[Stored items]
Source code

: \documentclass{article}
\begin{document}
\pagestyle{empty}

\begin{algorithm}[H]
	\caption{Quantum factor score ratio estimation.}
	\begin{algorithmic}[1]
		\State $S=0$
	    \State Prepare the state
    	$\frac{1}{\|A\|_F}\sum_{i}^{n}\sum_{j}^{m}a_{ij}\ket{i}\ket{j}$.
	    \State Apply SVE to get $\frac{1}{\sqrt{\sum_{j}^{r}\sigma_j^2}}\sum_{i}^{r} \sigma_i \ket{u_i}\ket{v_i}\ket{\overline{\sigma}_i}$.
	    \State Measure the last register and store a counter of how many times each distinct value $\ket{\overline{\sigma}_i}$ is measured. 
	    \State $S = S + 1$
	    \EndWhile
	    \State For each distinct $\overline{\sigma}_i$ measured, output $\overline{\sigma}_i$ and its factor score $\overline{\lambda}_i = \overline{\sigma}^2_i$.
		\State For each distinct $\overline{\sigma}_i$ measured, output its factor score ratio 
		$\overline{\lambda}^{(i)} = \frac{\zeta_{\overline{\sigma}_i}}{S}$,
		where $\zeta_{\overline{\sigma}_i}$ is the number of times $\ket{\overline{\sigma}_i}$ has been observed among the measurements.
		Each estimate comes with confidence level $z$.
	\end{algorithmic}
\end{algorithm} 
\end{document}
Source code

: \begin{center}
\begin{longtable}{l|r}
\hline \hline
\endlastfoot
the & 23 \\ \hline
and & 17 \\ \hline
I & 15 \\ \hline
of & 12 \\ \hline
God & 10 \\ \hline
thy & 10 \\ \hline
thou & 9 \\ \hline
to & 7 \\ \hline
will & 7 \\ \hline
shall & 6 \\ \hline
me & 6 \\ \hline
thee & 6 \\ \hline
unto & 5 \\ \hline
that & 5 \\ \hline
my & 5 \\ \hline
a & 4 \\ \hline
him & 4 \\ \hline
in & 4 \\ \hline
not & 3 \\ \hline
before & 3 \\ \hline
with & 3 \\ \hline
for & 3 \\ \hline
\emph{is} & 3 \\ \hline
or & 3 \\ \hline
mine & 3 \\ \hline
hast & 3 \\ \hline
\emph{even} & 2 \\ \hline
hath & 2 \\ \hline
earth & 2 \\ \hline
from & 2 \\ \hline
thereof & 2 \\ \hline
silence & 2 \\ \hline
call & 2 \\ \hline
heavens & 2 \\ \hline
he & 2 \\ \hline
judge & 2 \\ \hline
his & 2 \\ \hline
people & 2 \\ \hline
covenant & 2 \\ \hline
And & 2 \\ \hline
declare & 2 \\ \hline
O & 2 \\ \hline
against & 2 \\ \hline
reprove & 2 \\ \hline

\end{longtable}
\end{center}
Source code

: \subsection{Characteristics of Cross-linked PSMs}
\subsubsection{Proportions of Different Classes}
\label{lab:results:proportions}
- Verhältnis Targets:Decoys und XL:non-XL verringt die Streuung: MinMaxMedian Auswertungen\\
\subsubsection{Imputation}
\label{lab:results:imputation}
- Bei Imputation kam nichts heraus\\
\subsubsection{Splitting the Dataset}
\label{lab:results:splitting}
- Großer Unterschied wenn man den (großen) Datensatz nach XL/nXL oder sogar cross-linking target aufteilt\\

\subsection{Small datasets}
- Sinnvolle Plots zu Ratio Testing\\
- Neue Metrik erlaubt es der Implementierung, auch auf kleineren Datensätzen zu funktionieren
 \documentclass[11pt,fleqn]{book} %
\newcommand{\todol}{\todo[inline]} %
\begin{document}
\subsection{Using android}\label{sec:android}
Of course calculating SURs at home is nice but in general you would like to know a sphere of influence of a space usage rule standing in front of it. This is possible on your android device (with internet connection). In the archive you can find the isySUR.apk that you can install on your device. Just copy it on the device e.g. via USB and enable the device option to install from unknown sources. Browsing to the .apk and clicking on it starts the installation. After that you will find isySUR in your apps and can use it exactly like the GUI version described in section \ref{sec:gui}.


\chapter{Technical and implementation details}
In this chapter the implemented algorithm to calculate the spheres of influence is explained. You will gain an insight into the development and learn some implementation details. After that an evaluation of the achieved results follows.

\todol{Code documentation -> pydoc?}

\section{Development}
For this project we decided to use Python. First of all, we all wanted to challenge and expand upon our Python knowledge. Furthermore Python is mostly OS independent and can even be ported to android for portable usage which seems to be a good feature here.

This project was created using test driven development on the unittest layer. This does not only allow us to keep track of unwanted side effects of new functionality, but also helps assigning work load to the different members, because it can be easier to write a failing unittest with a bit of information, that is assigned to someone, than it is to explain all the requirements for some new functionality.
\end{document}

* _Work item_: Nothing in the records should differ from the original when you retype them.

* _Your response_:
Source code

: \documentclass{article}
\begin{document}
\pagestyle{empty}

\begin{algorithm}[H]
	\caption{Quantum factor score ratio estimation.}
	\begin{algorithmic}[1]
		\State $S=0$
	    \State Prepare the state
    	$\frac{1}{\|A\|_F}\sum_{i}^{n}\sum_{j}^{m}a_{ij}\ket{i}\ket{j}$.
	    \State Apply SVE to get $\frac{1}{\sqrt{\sum_{j}^{r}\sigma_j^2}}\sum_{i}^{r} \sigma_i \ket{u_i}\ket{v_i}\ket{\overline{\sigma}_i}$.
	    \State Measure the last register and store a counter of how many times each distinct value $\ket{\overline{\sigma}_i}$ is measured. 
	    \State $S = S + 1$
	    \EndWhile
	    \State For each distinct $\overline{\sigma}_i$ measured, output $\overline{\sigma}_i$ and its factor score $\overline{\lambda}_i = \overline{\sigma}^2_i$.
		\State For each distinct $\overline{\sigma}_i$ measured, output its factor score ratio 
		$\overline{\lambda}^{(i)} = \frac{\zeta_{\overline{\sigma}_i}}{S}$,
		where $\zeta_{\overline{\sigma}_i}$ is the number of times $\ket{\overline{\sigma}_i}$ has been observed among the measurements.
		Each estimate comes with confidence level $z$.
	\end{algorithmic}
\end{algorithm} 
\end{document}
Source code

: \begin{center}
\begin{longtable}{l|r}
\hline \hline
\endlastfoot
the & 23 \\ \hline
and & 17 \\ \hline
I & 15 \\ \hline
of & 12 \\ \hline
God & 10 \\ \hline
thy & 10 \\ \hline
thou & 9 \\ \hline
to & 7 \\ \hline
will & 7 \\ \hline
shall & 6 \\ \hline
me & 6 \\ \hline
thee & 6 \\ \hline
unto & 5 \\ \hline
that & 5 \\ \hline
my & 5 \\ \hline
a & 4 \\ \hline
him & 4 \\ \hline
in & 4 \\ \hline
not & 3 \\ \hline
before & 3 \\ \hline
with & 3 \\ \hline
for & 3 \\ \hline
\emph{is} & 3 \\ \hline
or & 3 \\ \hline
mine & 3 \\ \hline
hast & 3 \\ \hline
\emph{even} & 2 \\ \hline
hath & 2 \\ \hline
earth & 2 \\ \hline
from & 2 \\ \hline
thereof & 2 \\ \hline
silence & 2 \\ \hline
call & 2 \\ \hline
heavens & 2 \\ \hline
he & 2 \\ \hline
judge & 2 \\ \hline
his & 2 \\ \hline
people & 2 \\ \hline
covenant & 2 \\ \hline
And & 2 \\ \hline
declare & 2 \\ \hline
O & 2 \\ \hline
against & 2 \\ \hline
reprove & 2 \\ \hline

\end{longtable}
\end{center}
Source code

: \subsection{Characteristics of Cross-linked PSMs}
\subsubsection{Proportions of Different Classes}
\label{lab:results:proportions}
- Verhältnis Targets:Decoys und XL:non-XL verringt die Streuung: MinMaxMedian Auswertungen\\
\subsubsection{Imputation}
\label{lab:results:imputation}
- Bei Imputation kam nichts heraus\\
\subsubsection{Splitting the Dataset}
\label{lab:results:splitting}
- Großer Unterschied wenn man den (großen) Datensatz nach XL/nXL oder sogar cross-linking target aufteilt\\

\subsection{Small datasets}
- Sinnvolle Plots zu Ratio Testing\\
- Neue Metrik erlaubt es der Implementierung, auch auf kleineren Datensätzen zu funktionieren
 \documentclass[11pt,fleqn]{book} %
\newcommand{\todol}{\todo[inline]} %
\begin{document}
\subsection{Using android}\label{sec:android}
Of course calculating SURs at home is nice but in general you would like to know a sphere of influence of a space usage rule standing in front of it. This is possible on your android device (with internet connection). In the archive you can find the isySUR.apk that you can install on your device. Just copy it on the device e.g. via USB and enable the device option to install from unknown sources. Browsing to the .apk and clicking on it starts the installation. After that you will find isySUR in your apps and can use it exactly like the GUI version described in section \ref{sec:gui}.


\chapter{Technical and implementation details}
In this chapter the implemented algorithm to calculate the spheres of influence is explained. You will gain an insight into the development and learn some implementation details. After that an evaluation of the achieved results follows.

\todol{Code documentation -> pydoc?}

\section{Development}
For this project we decided to use Python. First of all, we all wanted to challenge and expand upon our Python knowledge. Furthermore Python is mostly OS independent and can even be ported to android for portable usage which seems to be a good feature here.

This project was created using test driven development on the unittest layer. This does not only allow us to keep track of unwanted side effects of new functionality, but also helps assigning work load to the different members, because it can be easier to write a failing unittest with a bit of information, that is assigned to someone, than it is to explain all the requirements for some new functionality.
\end{document}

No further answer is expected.